When the tiny hole-in-the-wall tenancy next door to Shōbōsho became available, following Low & Slow’s exit from the space earlier this year, Adam saw an opportunity to build on this ramen love he’d tapped into.
“We always knew it was something people could consume and wanted to consume, and it’s something that all of us have been passionate about,” he says.
Shōmen will offer a short list of noodle soup dishes (mostly ramen), alongside some non-soup options.
There are two meat ramen options: the shio pork, with bacon bone broth and pork belly; and beef short rib, with a beef and anise broth and wagyu and water chestnut dumplings.
The mushroom ramen features a chickpea miso and enoki and shiitake mushrooms.
A fourth and final soup dish is the Korean Army Stew, which features a smoked cheese kransky, spam, burger cheese, kimchi and kimchi broth.
This dish is of particular interest to Adam for its cross-cultural heritage, dating back to the end of the Korean War.
“When [the Americans] exited the country, they left a lot of canned and typical American items, and when the Korean locals found them, because all of these things were canned and preserved, they did what they knew how to do and turned it into soup,” Adam says.
“So for myself, it’s interesting because it’s a mix of different culture. On top of that, it’s super hearty, very spicy, and pretty much the perfect hangover cure.”
The stocks will be kept in four different kettles for speedy service to the lunchtime crowd, and all the noodles are made in-house. While the dishes come with egg noodles as standard, there is also a vegan noodle option.

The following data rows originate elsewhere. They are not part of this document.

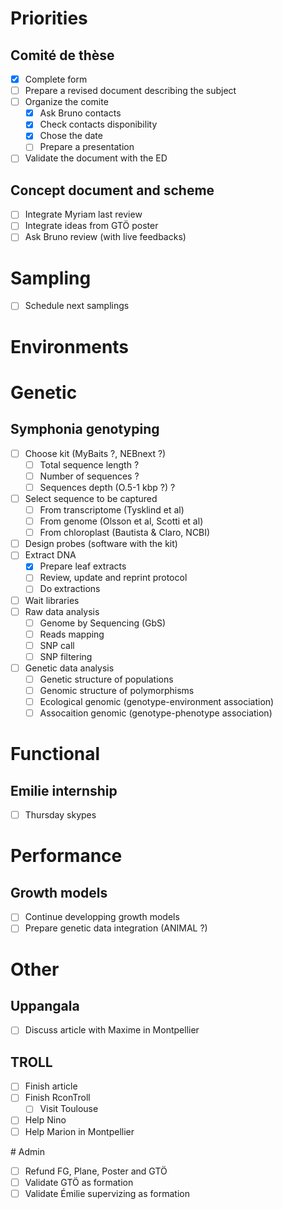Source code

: # **Priorities**

## **Comité de thèse**

- [x] Complete form
- [ ] Prepare a revised document describing the subject
- [ ] Organize the comite
    - [x] Ask Bruno contacts
    - [x] Check contacts disponibility
    - [x] Chose the date
    - [ ] Prepare a presentation
- [ ] Validate the document with the ED

## **Concept document and scheme**

- [ ] Integrate Myriam last review
- [ ] Integrate ideas from GTÖ poster
- [ ] Ask Bruno review (with live feedbacks)

# Sampling

- [ ] Schedule next samplings

# Environments

# Genetic

## Symphonia genotyping

- [ ] Choose kit (MyBaits ?, NEBnext ?)
    - [ ] Total sequence length ?
    - [ ] Number of sequences ?
    - [ ] Sequences depth (O.5-1 kbp ?) ?
- [ ] Select sequence to be captured
    - [ ] From transcriptome (Tysklind et al)
    - [ ] From genome (Olsson et al, Scotti et al)
    - [ ] From chloroplast (Bautista & Claro, NCBI)
- [ ] Design probes (software with the kit)
- [ ] Extract DNA
    - [x] Prepare leaf extracts
    - [ ] Review, update and reprint protocol
    - [ ] Do extractions 
- [ ] Wait libraries
- [ ] Raw data analysis
    - [ ] Genome by Sequencing (GbS)
    - [ ] Reads mapping
    - [ ] SNP call
    - [ ] SNP filtering
- [ ] Genetic data analysis
    - [ ] Genetic structure of populations
    - [ ] Genomic structure of polymorphisms
    - [ ] Ecological genomic (genotype-environment association)
    - [ ] Assocaition genomic (genotype-phenotype association)

# Functional

## Emilie internship

- [ ] Thursday skypes

# Performance

## Growth models

- [ ] Continue developping growth models
- [ ] Prepare genetic data integration (ANIMAL ?)

# Other

## Uppangala

- [ ] Discuss article with Maxime in Montpellier

## TROLL

- [ ] Finish article
- [ ] Finish RconTroll
    - [ ] Visit Toulouse
- [ ] Help Nino
- [ ] Help Marion in Montpellier

# Admin

- [ ] Refund FG, Plane, Poster and GTÖ
- [ ] Validate GTÖ as formation
- [ ] Validate Émilie supervizing as formation
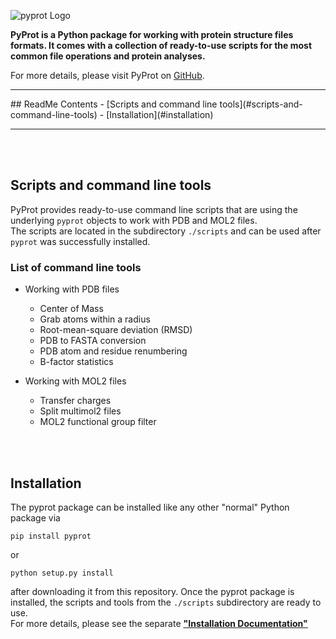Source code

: ![pyprot Logo](https://raw.githubusercontent.com/rasbt/pyprot/master/images/logos/molecule_logo.png)

**PyProt is a Python package for working with protein structure files formats. It comes with a collection of ready-to-use scripts for the most common file operations and protein analyses.**


For more details, please visit PyProt on [GitHub](https://github.com/rasbt/pyprot).

<hr>
## ReadMe Contents
- [Scripts and command line tools](#scripts-and-command-line-tools)
- [Installation](#installation)

<hr>



<br>
<br>




## Scripts and command line tools

PyProt provides ready-to-use command line scripts that are using the underlying `pyprot` objects to work with PDB and MOL2 files.  
The scripts are located in the subdirectory `./scripts` and can be used after `pyprot` was successfully installed.   

### List of command line tools

- Working with PDB files
    - Center of Mass
    - Grab atoms within a radius
    - Root-mean-square deviation (RMSD)
    - PDB to FASTA conversion
    - PDB atom and residue renumbering
    - B-factor statistics
  
- Working with MOL2 files
    - Transfer charges
    - Split multimol2 files
	- MOL2 functional group filter


<br>
<br>

## Installation

The pyprot package can be installed like any other "normal" Python package via 
	
	pip install pyprot
	
or 

	python setup.py install
	
after downloading it from this repository. Once the pyprot package is installed, the scripts and tools from the `./scripts` subdirectory are ready to use.   
For more details, please see the separate **["Installation Documentation"]([./docs/pyprot_installation.md](https://github.com/rasbt/pyprot/blob/master/docs/pyprot_installation.md))**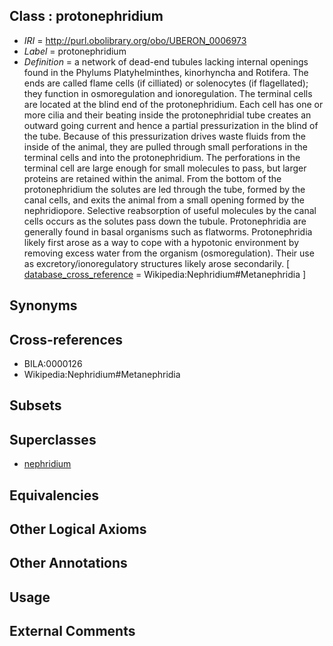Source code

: 
## Class : protonephridium

 * *IRI* = http://purl.obolibrary.org/obo/UBERON_0006973
 * *Label* = protonephridium
 * *Definition* = a network of dead-end tubules lacking internal openings found in the Phylums Platyhelminthes, kinorhyncha and Rotifera. The ends are called flame cells (if cilliated) or solenocytes (if flagellated); they function in osmoregulation and ionoregulation. The terminal cells are located at the blind end of the protonephridium. Each cell has one or more cilia and their beating inside the protonephridial tube creates an outward going current and hence a partial pressurization in the blind of the tube. Because of this pressurization drives waste fluids from the inside of the animal, they are pulled through small perforations in the terminal cells and into the protonephridium. The perforations in the terminal cell are large enough for small molecules to pass, but larger proteins are retained within the animal. From the bottom of the protonephridium the solutes are led through the tube, formed by the canal cells, and exits the animal from a small opening formed by the nephridiopore. Selective reabsorption of useful molecules by the canal cells occurs as the solutes pass down the tubule. Protonephridia are generally found in basal organisms such as flatworms. Protonephridia likely first arose as a way to cope with a hypotonic environment by removing excess water from the organism (osmoregulation). Their use as excretory/ionoregulatory structures likely arose secondarily. [ [database_cross_reference](../../ef/oboInOwl#hasDbXref.md) = Wikipedia:Nephridium#Metanephridia ]

## Synonyms


## Cross-references

 * BILA:0000126
 * Wikipedia:Nephridium#Metanephridia

## Subsets


## Superclasses

 * [nephridium](../../UBERON/72/UBERON_0006972.md)

## Equivalencies


## Other Logical Axioms


## Other Annotations


## Usage


## External Comments

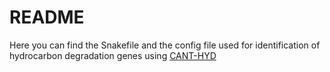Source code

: # README
Here you can find the Snakefile and the config file used for identification of hydrocarbon degradation genes using 
[CANT-HYD](https://github.com/dgittins/CANT-HYD-HydrocarbonBiodegradation)
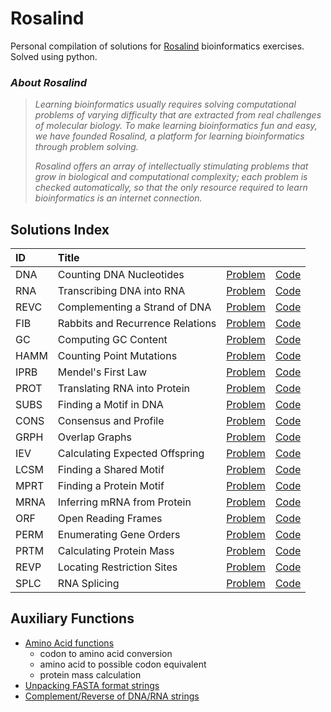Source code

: # Rosalind

Personal compilation of solutions for [Rosalind](https://rosalind.info/about/) bioinformatics exercises. Solved using python.

### *About Rosalind*
> *Learning bioinformatics usually requires solving computational problems of varying difficulty that are extracted from real challenges of molecular biology.
> To make learning bioinformatics fun and easy, we have founded Rosalind, a platform for learning bioinformatics through problem solving.*
>
> *Rosalind offers an array of intellectually stimulating problems that grow in biological and computational complexity; each problem is checked automatically, so that the only resource required to learn bioinformatics is an internet connection.*
>

## Solutions Index
| ID | Title |  |  |
| :--| :-- | :-- | :-- |
| DNA | Counting DNA Nucleotides | [Problem](https://rosalind.info/problems/DNA) | [Code](https://github.com/kdvillavicencio/rosalind/blob/master/.completed/DNA.py) |
| RNA | Transcribing DNA into RNA | [Problem](https://rosalind.info/problems/RNA) | [Code](https://github.com/kdvillavicencio/rosalind/blob/master/.completed/RNA.py) |
| REVC | Complementing a Strand of DNA | [Problem](https://rosalind.info/problems/REVC) | [Code](https://github.com/kdvillavicencio/rosalind/blob/master/.completed/REVC.py) | 
| FIB | Rabbits and Recurrence Relations | [Problem](https://rosalind.info/problems/FIB) | [Code](https://github.com/kdvillavicencio/rosalind/blob/master/.completed/FIB.py) | 	
| GC | Computing GC Content | [Problem](https://rosalind.info/problems/GC) | [Code](https://github.com/kdvillavicencio/rosalind/blob/master/.completed/GC.py) | 	
| HAMM | Counting Point Mutations | [Problem](https://rosalind.info/problems/HAMM) | [Code](https://github.com/kdvillavicencio/rosalind/blob/master/.completed/HAMM.py) |
| IPRB | Mendel's First Law | [Problem](https://rosalind.info/problems/IPRB) | [Code](https://github.com/kdvillavicencio/rosalind/blob/master/.completed/IPRB.py) | 	
| PROT | Translating RNA into Protein | [Problem](https://rosalind.info/problems/PROT) | [Code](https://github.com/kdvillavicencio/rosalind/blob/master/.completed/PROT.py) | 	
| SUBS | Finding a Motif in DNA | [Problem](https://rosalind.info/problems/SUBS) | [Code](https://github.com/kdvillavicencio/rosalind/blob/master/.completed/SUBS.py) |
| CONS | Consensus and Profile | [Problem](https://rosalind.info/problems/CONS) | [Code](https://github.com/kdvillavicencio/rosalind/blob/master/.completed/CONS.py) | 	
| GRPH | Overlap Graphs | [Problem](https://rosalind.info/problems/GRPH) | [Code](https://github.com/kdvillavicencio/rosalind/blob/master/.completed/GRPH.py) | 	
| IEV | Calculating Expected Offspring | [Problem](https://rosalind.info/problems/IEV) | [Code](https://github.com/kdvillavicencio/rosalind/blob/master/.completed/IEV.py) | 	
| LCSM | Finding a Shared Motif | [Problem](https://rosalind.info/problems/LCSM) | [Code](https://github.com/kdvillavicencio/rosalind/blob/master/.completed/LCSM.py) | 	
| MPRT | Finding a Protein Motif | [Problem](https://rosalind.info/problems/MPRT) | [Code](https://github.com/kdvillavicencio/rosalind/blob/master/.completed/MPRT.py) |
| MRNA | Inferring mRNA from Protein | [Problem](https://rosalind.info/problems/MRNA) | [Code](https://github.com/kdvillavicencio/rosalind/blob/master/.completed/MRNA.py) | 	
| ORF | Open Reading Frames | [Problem](https://rosalind.info/problems/ORF) | [Code](https://github.com/kdvillavicencio/rosalind/blob/master/.completed/ORF.py) | 	
| PERM | Enumerating Gene Orders | [Problem](https://rosalind.info/problems/PERM) | [Code](https://github.com/kdvillavicencio/rosalind/blob/master/.completed/PERM.py) | 	
| PRTM | Calculating Protein Mass | [Problem](https://rosalind.info/problems/PRTM) | [Code](https://github.com/kdvillavicencio/rosalind/blob/master/.completed/PRTM.py) | 	
| REVP | Locating Restriction Sites | [Problem](https://rosalind.info/problems/REVP) | [Code](https://github.com/kdvillavicencio/rosalind/blob/master/.completed/REVP.py) | 	
| SPLC | RNA Splicing | [Problem](https://rosalind.info/problems/SPLC) | [Code](https://github.com/kdvillavicencio/rosalind/blob/master/.completed/SPLC.py) | 	

## Auxiliary Functions
- [Amino Acid functions](https://github.com/kdvillavicencio/rosalind/blob/master/pkg/aminoAcid.py)
  - codon to amino acid conversion
  - amino acid to possible codon equivalent
  - protein mass calculation
- [Unpacking FASTA format strings](https://github.com/kdvillavicencio/rosalind/blob/master/pkg/fasta.py)
- [Complement/Reverse of DNA/RNA strings](https://github.com/kdvillavicencio/rosalind/blob/master/pkg/functions.py)
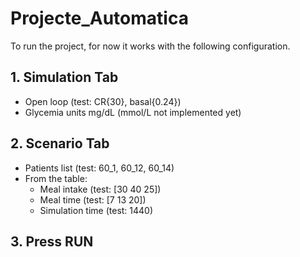 # Projecte_Automatica
  To run the project, for now it works with the following configuration.
  
## 1. Simulation Tab
  - Open loop (test: CR{30}, basal{0.24})
  - Glycemia units mg/dL (mmol/L not implemented yet)
  
## 2. Scenario Tab
  - Patients list (test: 60_1, 60_12, 60_14)
  - From the table:
    - Meal intake (test: [30 40 25])
    - Meal time (test: [7 13 20])
    - Simulation time (test: 1440)
    
## 3. Press RUN

    
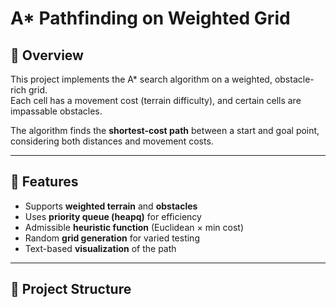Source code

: # A* Pathfinding on Weighted Grid

## 📘 Overview
This project implements the A* search algorithm on a weighted, obstacle-rich grid.  
Each cell has a movement cost (terrain difficulty), and certain cells are impassable obstacles.

The algorithm finds the **shortest-cost path** between a start and goal point, considering both distances and movement costs.

---

## 🧠 Features
- Supports **weighted terrain** and **obstacles**
- Uses **priority queue (heapq)** for efficiency
- Admissible **heuristic function** (Euclidean × min cost)
- Random **grid generation** for varied testing
- Text-based **visualization** of the path

---

## 📂 Project Structure
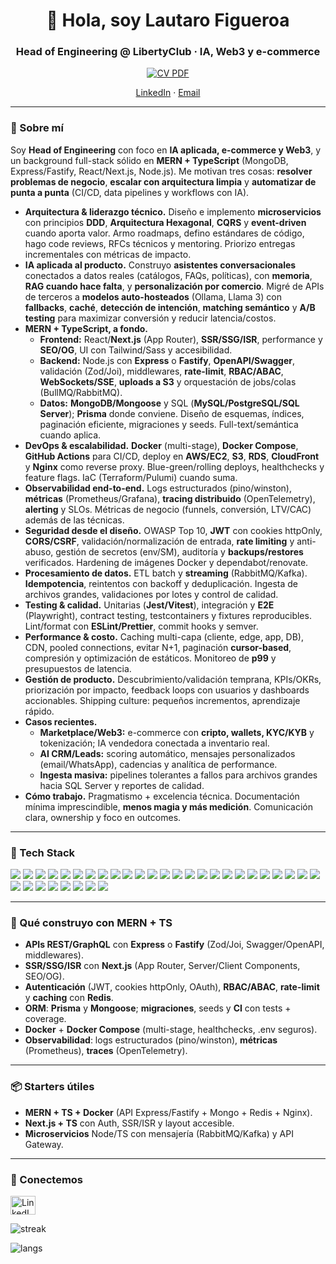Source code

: <h1 align="center">👋 Hola, soy Lautaro Figueroa</h1>
<h3 align="center">Head of Engineering @ LibertyClub · IA, Web3 y e-commerce</h3>
<p align="center">
  <a href="LAUTARO_FIGUEROA_CV.pdf" target="_blank" rel="noopener">
    <img src="https://img.shields.io/badge/CV-Lautaro%20Figueroa-0A66C2?style=for-the-badge&logo=readthedocs&logoColor=white" alt="CV PDF" />
  </a>
</p>
<p align="center">
  <a href="https://www.linkedin.com/in/lautaro-figueroa-0374a523b/" target="_blank">LinkedIn</a> ·
  <a href="mailto:LautyfigueroaLau@gmail.com">Email</a>
</p>

---

### 🚀 Sobre mí

Soy **Head of Engineering** con foco en **IA aplicada, e-commerce y Web3**, y un background full-stack sólido en **MERN + TypeScript** (MongoDB, Express/Fastify, React/Next.js, Node.js). Me motivan tres cosas: **resolver problemas de negocio**, **escalar con arquitectura limpia** y **automatizar de punta a punta** (CI/CD, data pipelines y workflows con IA).

- **Arquitectura & liderazgo técnico.** Diseño e implemento **microservicios** con principios **DDD**, **Arquitectura Hexagonal**, **CQRS** y **event-driven** cuando aporta valor. Armo roadmaps, defino estándares de código, hago code reviews, RFCs técnicos y mentoring. Priorizo entregas incrementales con métricas de impacto.
- **IA aplicada al producto.** Construyo **asistentes conversacionales** conectados a datos reales (catálogos, FAQs, políticas), con **memoria**, **RAG cuando hace falta**, y **personalización por comercio**. Migré de APIs de terceros a **modelos auto-hosteados** (Ollama, Llama 3) con **fallbacks**, **caché**, **detección de intención**, **matching semántico** y **A/B testing** para maximizar conversión y reducir latencia/costos.
- **MERN + TypeScript, a fondo.**
  - **Frontend:** React/**Next.js** (App Router), **SSR/SSG/ISR**, performance y **SEO/OG**, UI con Tailwind/Sass y accesibilidad.
  - **Backend:** Node.js con **Express** o **Fastify**, **OpenAPI/Swagger**, validación (Zod/Joi), middlewares, **rate-limit**, **RBAC/ABAC**, **WebSockets/SSE**, **uploads a S3** y orquestación de jobs/colas (BullMQ/RabbitMQ).
  - **Datos:** **MongoDB/Mongoose** y SQL (**MySQL/PostgreSQL/SQL Server**); **Prisma** donde conviene. Diseño de esquemas, índices, paginación eficiente, migraciones y seeds. Full-text/semántica cuando aplica.
- **DevOps & escalabilidad.** **Docker** (multi-stage), **Docker Compose**, **GitHub Actions** para CI/CD, deploy en **AWS/EC2**, **S3**, **RDS**, **CloudFront** y **Nginx** como reverse proxy. Blue-green/rolling deploys, healthchecks y feature flags. IaC (Terraform/Pulumi) cuando suma.
- **Observabilidad end-to-end.** Logs estructurados (pino/winston), **métricas** (Prometheus/Grafana), **tracing distribuido** (OpenTelemetry), **alerting** y SLOs. Métricas de negocio (funnels, conversión, LTV/CAC) además de las técnicas.
- **Seguridad desde el diseño.** OWASP Top 10, **JWT** con cookies httpOnly, **CORS/CSRF**, validación/normalización de entrada, **rate limiting** y anti-abuso, gestión de secretos (env/SM), auditoría y **backups/restores** verificados. Hardening de imágenes Docker y dependabot/renovate.
- **Procesamiento de datos.** ETL batch y **streaming** (RabbitMQ/Kafka). **Idempotencia**, reintentos con backoff y deduplicación. Ingesta de archivos grandes, validaciones por lotes y control de calidad.
- **Testing & calidad.** Unitarias (**Jest/Vitest**), integración y **E2E** (Playwright), contract testing, testcontainers y fixtures reproducibles. Lint/format con **ESLint/Prettier**, commit hooks y semver.
- **Performance & costo.** Caching multi-capa (cliente, edge, app, DB), CDN, pooled connections, evitar N+1, paginación **cursor-based**, compresión y optimización de estáticos. Monitoreo de **p99** y presupuestos de latencia.
- **Gestión de producto.** Descubrimiento/validación temprana, KPIs/OKRs, priorización por impacto, feedback loops con usuarios y dashboards accionables. Shipping culture: pequeños incrementos, aprendizaje rápido.
- **Casos recientes.**
  - **Marketplace/Web3:** e-commerce con **cripto, wallets, KYC/KYB** y tokenización; IA vendedora conectada a inventario real.
  - **AI CRM/Leads:** scoring automático, mensajes personalizados (email/WhatsApp), cadencias y analítica de performance.
  - **Ingesta masiva:** pipelines tolerantes a fallos para archivos grandes hacia SQL Server y reportes de calidad.
- **Cómo trabajo.** Pragmatismo + excelencia técnica. Documentación mínima imprescindible, **menos magia y más medición**. Comunicación clara, ownership y foco en outcomes.

---

### 🧰 Tech Stack

<p>
  <img src="https://img.shields.io/badge/Python-000000?style=for-the-badge&logo=Python&logoColor=white" />
  <img src="https://img.shields.io/badge/Fastapi-339933?style=for-the-badge&logo=Fastapi&logoColor=white" />
  <img src="https://img.shields.io/badge/TypeScript-3178C6?style=for-the-badge&logo=typescript&logoColor=white" />
  <img src="https://img.shields.io/badge/JavaScript-F7DF1E?style=for-the-badge&logo=javascript&logoColor=black" />
  <img src="https://img.shields.io/badge/Node.js-339933?style=for-the-badge&logo=node.js&logoColor=white" />
  <img src="https://img.shields.io/badge/Express-000000?style=for-the-badge&logo=express&logoColor=white" />
  <img src="https://img.shields.io/badge/Fastify-000000?style=for-the-badge&logo=fastify&logoColor=white" />
  <img src="https://img.shields.io/badge/NestJS-E0234E?style=for-the-badge&logo=nestjs&logoColor=white" />
  <img src="https://img.shields.io/badge/React-20232A?style=for-the-badge&logo=react&logoColor=61DAFB" />
  <img src="https://img.shields.io/badge/Next.js-000000?style=for-the-badge&logo=next.js&logoColor=white" />
  <img src="https://img.shields.io/badge/TailwindCSS-0EA5E9?style=for-the-badge&logo=tailwindcss&logoColor=white" />
  <img src="https://img.shields.io/badge/Sass-CC6699?style=for-the-badge&logo=sass&logoColor=white" />

  <img src="https://img.shields.io/badge/MongoDB-10AA50?style=for-the-badge&logo=mongodb&logoColor=white" />
  <img src="https://img.shields.io/badge/PostgreSQL-31648C?style=for-the-badge&logo=postgresql&logoColor=white" />
  <img src="https://img.shields.io/badge/MySQL-00618A?style=for-the-badge&logo=mysql&logoColor=white" />
  <img src="https://img.shields.io/badge/SQL%20Server-CC2927?style=for-the-badge&logo=microsoftsqlserver&logoColor=white" />
  <img src="https://img.shields.io/badge/Redis-CC0000?style=for-the-badge&logo=redis&logoColor=white" />

  <img src="https://img.shields.io/badge/Prisma-2D3748?style=for-the-badge&logo=prisma&logoColor=white" />
  <img src="https://img.shields.io/badge/Mongoose-880000?style=for-the-badge&logo=mongoose&logoColor=white" />

  <img src="https://img.shields.io/badge/Solidity-363636?style=for-the-badge&logo=solidity&logoColor=white" />
  <img src="https://img.shields.io/badge/Docker-1D63ED?style=for-the-badge&logo=docker&logoColor=white" />
  <img src="https://img.shields.io/badge/Nginx-2E8B57?style=for-the-badge&logo=nginx&logoColor=white" />
  <img src="https://img.shields.io/badge/AWS-232F3E?style=for-the-badge&logo=amazonwebservices&logoColor=white" />
  <img src="https://img.shields.io/badge/GitHub%20Actions-1F6FEB?style=for-the-badge&logo=githubactions&logoColor=white" />

  <img src="https://img.shields.io/badge/Swagger-85EA2D?style=for-the-badge&logo=swagger&logoColor=black" />
  <img src="https://img.shields.io/badge/Zod-3E67B1?style=for-the-badge&logo=zod&logoColor=white" />
  <img src="https://img.shields.io/badge/Jest-C21325?style=for-the-badge&logo=jest&logoColor=white" />
  <img src="https://img.shields.io/badge/Vitest-6E9F18?style=for-the-badge&logo=vitest&logoColor=white" />
  <img src="https://img.shields.io/badge/Playwright-2EAD33?style=for-the-badge&logo=playwright&logoColor=white" />
  <img src="https://img.shields.io/badge/ESLint-4B32C3?style=for-the-badge&logo=eslint&logoColor=white" />
  <img src="https://img.shields.io/badge/Prettier-1A2B34?style=for-the-badge&logo=prettier&logoColor=white" />

  <img src="https://img.shields.io/badge/RabbitMQ-FF6600?style=for-the-badge&logo=rabbitmq&logoColor=white" />
  <img src="https://img.shields.io/badge/Kafka-231F20?style=for-the-badge&logo=apachekafka&logoColor=white" />
</p>

---

### 🧩 Qué construyo con MERN + TS

- **APIs REST/GraphQL** con **Express** o **Fastify** (Zod/Joi, Swagger/OpenAPI, middlewares).
- **SSR/SSG/ISR** con **Next.js** (App Router, Server/Client Components, SEO/OG).
- **Autenticación** (JWT, cookies httpOnly, OAuth), **RBAC/ABAC**, **rate-limit** y **caching** con **Redis**.
- **ORM**: **Prisma** y **Mongoose**; **migraciones**, seeds y **CI** con tests + coverage.
- **Docker** + **Docker Compose** (multi-stage, healthchecks, .env seguros).
- **Observabilidad**: logs estructurados (pino/winston), **métricas** (Prometheus), **traces** (OpenTelemetry).

---

### 📦 Starters útiles

- **MERN + TS + Docker** (API Express/Fastify + Mongo + Redis + Nginx).
- **Next.js + TS** con Auth, SSR/ISR y layout accesible.
- **Microservicios** Node/TS con mensajería (RabbitMQ/Kafka) y API Gateway.
---

### 🤝 Conectemos

<p align="left">
  <a href="https://www.linkedin.com/in/lautaro-figueroa-0374a523b/" target="blank">
    <img align="center" src="https://raw.githubusercontent.com/rahuldkjain/github-profile-readme-generator/master/src/images/icons/Social/linked-in-alt.svg" alt="LinkedIn" height="30" width="40" />
  </a>
</p>

<p>
  <img src="https://github-readme-streak-stats.herokuapp.com/?user=LauElToro&theme=tokyonight" alt="streak"/>
</p>
<p>
  <img src="https://github-readme-stats.vercel.app/api/top-langs?username=LauElToro&layout=compact&theme=tokyonight" alt="langs"/>
</p>
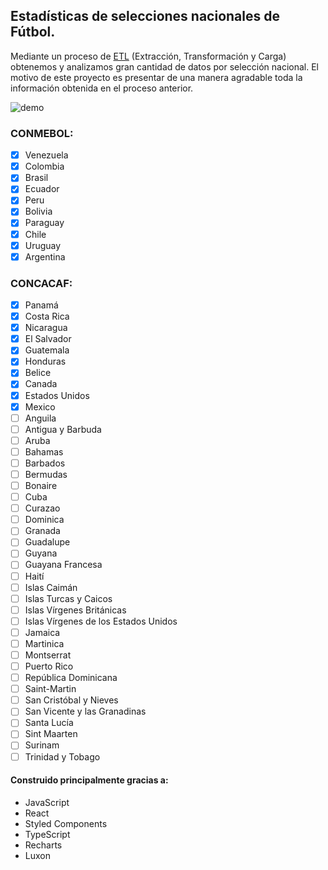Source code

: ## Estadísticas de selecciones nacionales de Fútbol.

Mediante un proceso de [ETL](https://en.wikipedia.org/wiki/Extract,_transform,_load) (Extracción, Transformación y Carga) obtenemos y analizamos gran cantidad de datos por selección nacional. El motivo de este proyecto es presentar de una manera agradable toda la información obtenida en el proceso anterior.

![demo](https://media.giphy.com/media/ce57qTQE4ed5MmIaaK/giphy.gif)

### CONMEBOL:

- [x] Venezuela
- [x] Colombia
- [x] Brasil
- [x] Ecuador
- [x] Peru
- [x] Bolivia
- [x] Paraguay
- [x] Chile
- [x] Uruguay
- [x] Argentina

### CONCACAF:

- [x] Panamá
- [x] Costa Rica
- [x] Nicaragua
- [x] El Salvador
- [x] Guatemala
- [x] Honduras
- [x] Belice
- [x] Canada
- [x] Estados Unidos
- [x] Mexico
- [ ] Anguila
- [ ] Antigua y Barbuda
- [ ] Aruba
- [ ] Bahamas
- [ ] Barbados
- [ ] Bermudas
- [ ] Bonaire
- [ ] Cuba
- [ ] Curazao
- [ ] Dominica
- [ ] Granada
- [ ] Guadalupe
- [ ] Guyana
- [ ] Guayana Francesa
- [ ] Haití
- [ ] Islas Caimán
- [ ] Islas Turcas y Caicos
- [ ] Islas Vírgenes Británicas
- [ ] Islas Vírgenes de los Estados Unidos
- [ ] Jamaica
- [ ] Martinica
- [ ] Montserrat
- [ ] Puerto Rico
- [ ] República Dominicana
- [ ] Saint-Martin
- [ ] San Cristóbal y Nieves
- [ ] San Vicente y las Granadinas
- [ ] Santa Lucía
- [ ] Sint Maarten
- [ ] Surinam
- [ ] Trinidad y Tobago

#### Construido principalmente gracias a:

- JavaScript
- React
- Styled Components
- TypeScript
- Recharts
- Luxon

Underlying the concept is Adam’s deep respect for ramen and noodle soups.
“Definitely the base, the stock is super important, and then [for] crazy ramen heads, the egg’s got to be super perfectly cooked. You can’t have over-coagulated yolks,” Adam says.
“Noodles are obviously super important, which is something that we pride ourselves on here, that al dente vibe that you get from pasta shops, and we’re hand-making the noodles here as well.”
Shōmen will be open from 11:30am ‘til late Monday through Friday and on Sundays, and will open from 4pm ‘til late on Saturdays. Because of these extended hours, Adam knew he’d have to cater to a ranger of diners.
“We wanted to make sure that we could cater for that late-at-night crowd, which, especially in this street, are generally drunker people,” Adam laughs.
“Soup noodles with chopsticks are probably not ideal for everybody, so we wanted to have stuff in bread that was interesting, and also cater to a lunch crowd that doesn’t want to eat hot soup.”
The inaugural Shōmen not-soup menu features a katsu sando, a potato hash brown milk bun with Golden Curried egg, a wagyu cheese burger, and a fried chicken roti roll.
The soup dishes range from $14—$18, while the wraps and sandwiches go from $19—$24.
Shōmen is located at 17a Leigh Street and opens seven days, 11am ‘til late Monday through Friday, 4 ‘til late Saturday, and 11am ‘til late Sunday.